(EXERCISE INSTRUCTIONS)
Give back the records below verbatim, please, but without a single image.
RECORD EXCERPTS: Begin
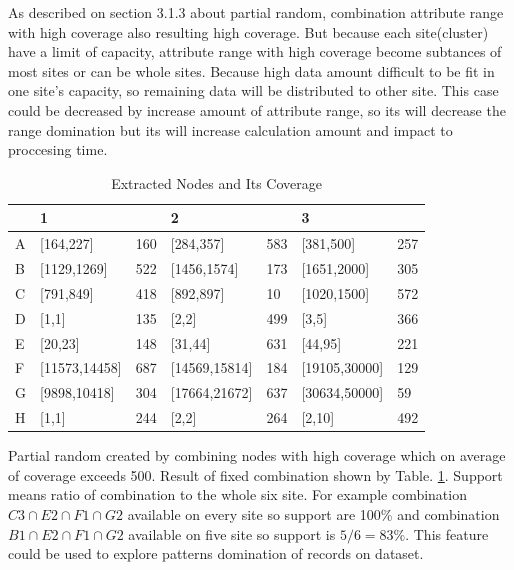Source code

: \documentclass[fleqn,10pt,twocolumn]{SICE14}
\begin{document}
As described on section 3.1.3 about partial random, combination attribute range with high coverage also resulting high coverage. But because each site(cluster) have a limit of capacity, attribute range with high coverage become subtances of most sites or can be whole sites. Because high data amount difficult to be fit in one site's capacity, so remaining data will be distributed to other site. This case could be decreased by increase amount of attribute range, so its will decrease the range domination but its will increase calculation amount and impact to proccesing time. 

\begin{table}[tb]
\caption{\label{extracted-nodes-and-its-coverage}Extracted Nodes and Its Coverage}
\begin{center}
\begin{tabular}{|l|l|l|l|l|l|l|}
\hline 
 & \multicolumn{2}{l|}{1} & \multicolumn{2}{l|}{2} & \multicolumn{2}{l|}{3 }\tabularnewline
\hline 
A & {[}164,227{]} & 160 & {[}284,357{]} & 583 & {[}381,500{]} & 257\tabularnewline
\hline 
B & {[}1129,1269{]} & 522 & {[}1456,1574{]} & 173 & {[}1651,2000{]} & 305\tabularnewline
\hline 
C & {[}791,849{]} & 418 & {[}892,897{]} & 10 & {[}1020,1500{]} & 572\tabularnewline
\hline 
D & {[}1,1{]} & 135 & {[}2,2{]} & 499 & {[}3,5{]} & 366\tabularnewline
\hline 
E & {[}20,23{]} & 148 & {[}31,44{]} & 631 & {[}44,95{]} & 221\tabularnewline
\hline 
F & {[}11573,14458{]} & 687 & {[}14569,15814{]} & 184 & {[}19105,30000{]} & 129\tabularnewline
\hline 
G & {[}9898,10418{]} & 304 & {[}17664,21672{]} & 637 & {[}30634,50000{]} & 59\tabularnewline
\hline 
H & {[}1,1{]} & 244 & {[}2,2{]} & 264 & {[}2,10{]} & 492\tabularnewline
\hline 
\end{tabular}
\end{center}
\end{table}

Partial random created by combining nodes with high coverage which on average of coverage exceeds 500. Result of fixed combination shown by Table. \ref{extracted-nodes-and-its-coverage}. Support means ratio of combination to the whole six site. For example combination $C3\cap E2\cap F1\cap G2$ available on every site so support are 100\% and combination $B1\cap E2\cap F1\cap G2$ available on five site so support is $5/6 = 83\%$. This feature could be used to explore patterns domination of records on dataset.
\end{document}
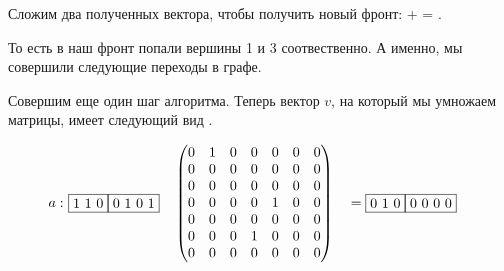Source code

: \begin{example}
Сложим два полученных вектора, чтобы получить новый фронт:   +   =  .

То есть в наш фронт  попали вершины 1 и 3 соотвественно. А именно, мы совершили следующие переходы в графе.

\begin{center}
  \label{input_rpq}
\end{center}
  
Совершим еще один шаг алгоритма. Теперь вектор $v$, на который мы умножаем матрицы, имеет следующий вид  .

\begin{alignat*}{7}
  a:\,\,
  & \begin{matrix}
    \fbox{1 1 0} \fbox{0 1 0 1}
    \end{matrix}  && \begin{pmatrix}
      0 & 1 & 0 & 0 & 0 & 0 & 0 \\
      0 & 0 & 0 & 0 & 0 & 0 & 0 \\
      0 & 0 & 0 & 0 & 0 & 0 & 0 \\
      0 & 0 & 0 & 0 & 1 & 0 & 0 \\
      0 & 0 & 0 & 0 & 0 & 0 & 0 \\
      0 & 0 & 0 & 1 & 0 & 0 & 0 \\
      0 & 0 & 0 & 0 & 0 & 0 & 0  
      \end{pmatrix} &&= \begin{matrix}
        \fbox{0 1 0} \fbox{0 0 0 0} 
    \end{matrix}
\end{alignat*}


\end{example}
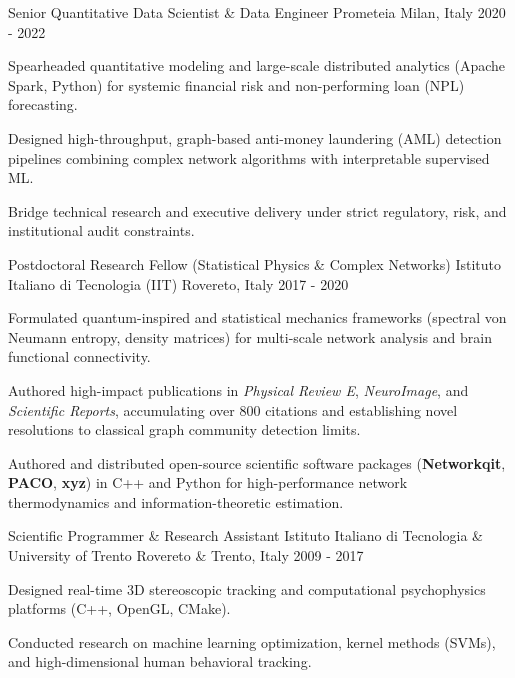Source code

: \documentclass[11pt, a4paper]{awesome-cv}
\begin{document}
\begin{cventries}
\cventry
{Senior Quantitative Data Scientist \& Data Engineer} {Prometeia} {Milan, Italy} {2020 - 2022} { \begin{cvitems}
\item{Spearheaded quantitative modeling and large-scale distributed analytics (Apache Spark, Python) for systemic financial risk and non-performing loan (NPL) forecasting.}
\item{Designed high-throughput, graph-based anti-money laundering (AML) detection pipelines combining complex network algorithms with interpretable supervised ML.}
\item{Bridge technical research and executive delivery under strict regulatory, risk, and institutional audit constraints.}
\end{cvitems}
}

\cventry
{Postdoctoral Research Fellow (Statistical Physics \& Complex Networks)} {Istituto Italiano di Tecnologia (IIT)} {Rovereto, Italy} {2017 - 2020} { \begin{cvitems}
\item{Formulated quantum-inspired and statistical mechanics frameworks (spectral von Neumann entropy, density matrices) for multi-scale network analysis and brain functional connectivity.}
\item{Authored high-impact publications in \textit{Physical Review E}, \textit{NeuroImage}, and \textit{Scientific Reports}, accumulating over 800 citations and establishing novel resolutions to classical graph community detection limits.}
\item{Authored and distributed open-source scientific software packages (\textbf{Networkqit}, \textbf{PACO}, \textbf{xyz}) in C++ and Python for high-performance network thermodynamics and information-theoretic estimation.}
\end{cvitems}
}

\cventry
{Scientific Programmer \& Research Assistant} {Istituto Italiano di Tecnologia \& University of Trento} {Rovereto \& Trento, Italy} {2009 - 2017} { \begin{cvitems}
\item{Designed real-time 3D stereoscopic tracking and computational psychophysics platforms (C++, OpenGL, CMake).}
\item{Conducted research on machine learning optimization, kernel methods (SVMs), and high-dimensional human behavioral tracking.}
\end{cvitems}
}

\end{cventries} 
\end{document}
RECORD EXCERPTS: End
(RESPONSE AREA)
Source code

: \documentclass[fleqn,10pt,twocolumn]{SICE14}
\begin{document}
As described on section 3.1.3 about partial random, combination attribute range with high coverage also resulting high coverage. But because each site(cluster) have a limit of capacity, attribute range with high coverage become subtances of most sites or can be whole sites. Because high data amount difficult to be fit in one site's capacity, so remaining data will be distributed to other site. This case could be decreased by increase amount of attribute range, so its will decrease the range domination but its will increase calculation amount and impact to proccesing time. 

\begin{table}[tb]
\caption{\label{extracted-nodes-and-its-coverage}Extracted Nodes and Its Coverage}
\begin{center}
\begin{tabular}{|l|l|l|l|l|l|l|}
\hline 
 & \multicolumn{2}{l|}{1} & \multicolumn{2}{l|}{2} & \multicolumn{2}{l|}{3 }\tabularnewline
\hline 
A & {[}164,227{]} & 160 & {[}284,357{]} & 583 & {[}381,500{]} & 257\tabularnewline
\hline 
B & {[}1129,1269{]} & 522 & {[}1456,1574{]} & 173 & {[}1651,2000{]} & 305\tabularnewline
\hline 
C & {[}791,849{]} & 418 & {[}892,897{]} & 10 & {[}1020,1500{]} & 572\tabularnewline
\hline 
D & {[}1,1{]} & 135 & {[}2,2{]} & 499 & {[}3,5{]} & 366\tabularnewline
\hline 
E & {[}20,23{]} & 148 & {[}31,44{]} & 631 & {[}44,95{]} & 221\tabularnewline
\hline 
F & {[}11573,14458{]} & 687 & {[}14569,15814{]} & 184 & {[}19105,30000{]} & 129\tabularnewline
\hline 
G & {[}9898,10418{]} & 304 & {[}17664,21672{]} & 637 & {[}30634,50000{]} & 59\tabularnewline
\hline 
H & {[}1,1{]} & 244 & {[}2,2{]} & 264 & {[}2,10{]} & 492\tabularnewline
\hline 
\end{tabular}
\end{center}
\end{table}

Partial random created by combining nodes with high coverage which on average of coverage exceeds 500. Result of fixed combination shown by Table. \ref{extracted-nodes-and-its-coverage}. Support means ratio of combination to the whole six site. For example combination $C3\cap E2\cap F1\cap G2$ available on every site so support are 100\% and combination $B1\cap E2\cap F1\cap G2$ available on five site so support is $5/6 = 83\%$. This feature could be used to explore patterns domination of records on dataset.
\end{document}
Source code

: \begin{example}
Сложим два полученных вектора, чтобы получить новый фронт:   +   =  .

То есть в наш фронт  попали вершины 1 и 3 соотвественно. А именно, мы совершили следующие переходы в графе.

\begin{center}
  \label{input_rpq}
\end{center}
  
Совершим еще один шаг алгоритма. Теперь вектор $v$, на который мы умножаем матрицы, имеет следующий вид  .

\begin{alignat*}{7}
  a:\,\,
  & \begin{matrix}
    \fbox{1 1 0} \fbox{0 1 0 1}
    \end{matrix}  && \begin{pmatrix}
      0 & 1 & 0 & 0 & 0 & 0 & 0 \\
      0 & 0 & 0 & 0 & 0 & 0 & 0 \\
      0 & 0 & 0 & 0 & 0 & 0 & 0 \\
      0 & 0 & 0 & 0 & 1 & 0 & 0 \\
      0 & 0 & 0 & 0 & 0 & 0 & 0 \\
      0 & 0 & 0 & 1 & 0 & 0 & 0 \\
      0 & 0 & 0 & 0 & 0 & 0 & 0  
      \end{pmatrix} &&= \begin{matrix}
        \fbox{0 1 0} \fbox{0 0 0 0} 
    \end{matrix}
\end{alignat*}


\end{example}
Source code

: \documentclass[11pt, a4paper]{awesome-cv}
\begin{document}
\begin{cventries}
\cventry
{Senior Quantitative Data Scientist \& Data Engineer} {Prometeia} {Milan, Italy} {2020 - 2022} { \begin{cvitems}
\item{Spearheaded quantitative modeling and large-scale distributed analytics (Apache Spark, Python) for systemic financial risk and non-performing loan (NPL) forecasting.}
\item{Designed high-throughput, graph-based anti-money laundering (AML) detection pipelines combining complex network algorithms with interpretable supervised ML.}
\item{Bridge technical research and executive delivery under strict regulatory, risk, and institutional audit constraints.}
\end{cvitems}
}

\cventry
{Postdoctoral Research Fellow (Statistical Physics \& Complex Networks)} {Istituto Italiano di Tecnologia (IIT)} {Rovereto, Italy} {2017 - 2020} { \begin{cvitems}
\item{Formulated quantum-inspired and statistical mechanics frameworks (spectral von Neumann entropy, density matrices) for multi-scale network analysis and brain functional connectivity.}
\item{Authored high-impact publications in \textit{Physical Review E}, \textit{NeuroImage}, and \textit{Scientific Reports}, accumulating over 800 citations and establishing novel resolutions to classical graph community detection limits.}
\item{Authored and distributed open-source scientific software packages (\textbf{Networkqit}, \textbf{PACO}, \textbf{xyz}) in C++ and Python for high-performance network thermodynamics and information-theoretic estimation.}
\end{cvitems}
}

\cventry
{Scientific Programmer \& Research Assistant} {Istituto Italiano di Tecnologia \& University of Trento} {Rovereto \& Trento, Italy} {2009 - 2017} { \begin{cvitems}
\item{Designed real-time 3D stereoscopic tracking and computational psychophysics platforms (C++, OpenGL, CMake).}
\item{Conducted research on machine learning optimization, kernel methods (SVMs), and high-dimensional human behavioral tracking.}
\end{cvitems}
}

\end{cventries} 
\end{document}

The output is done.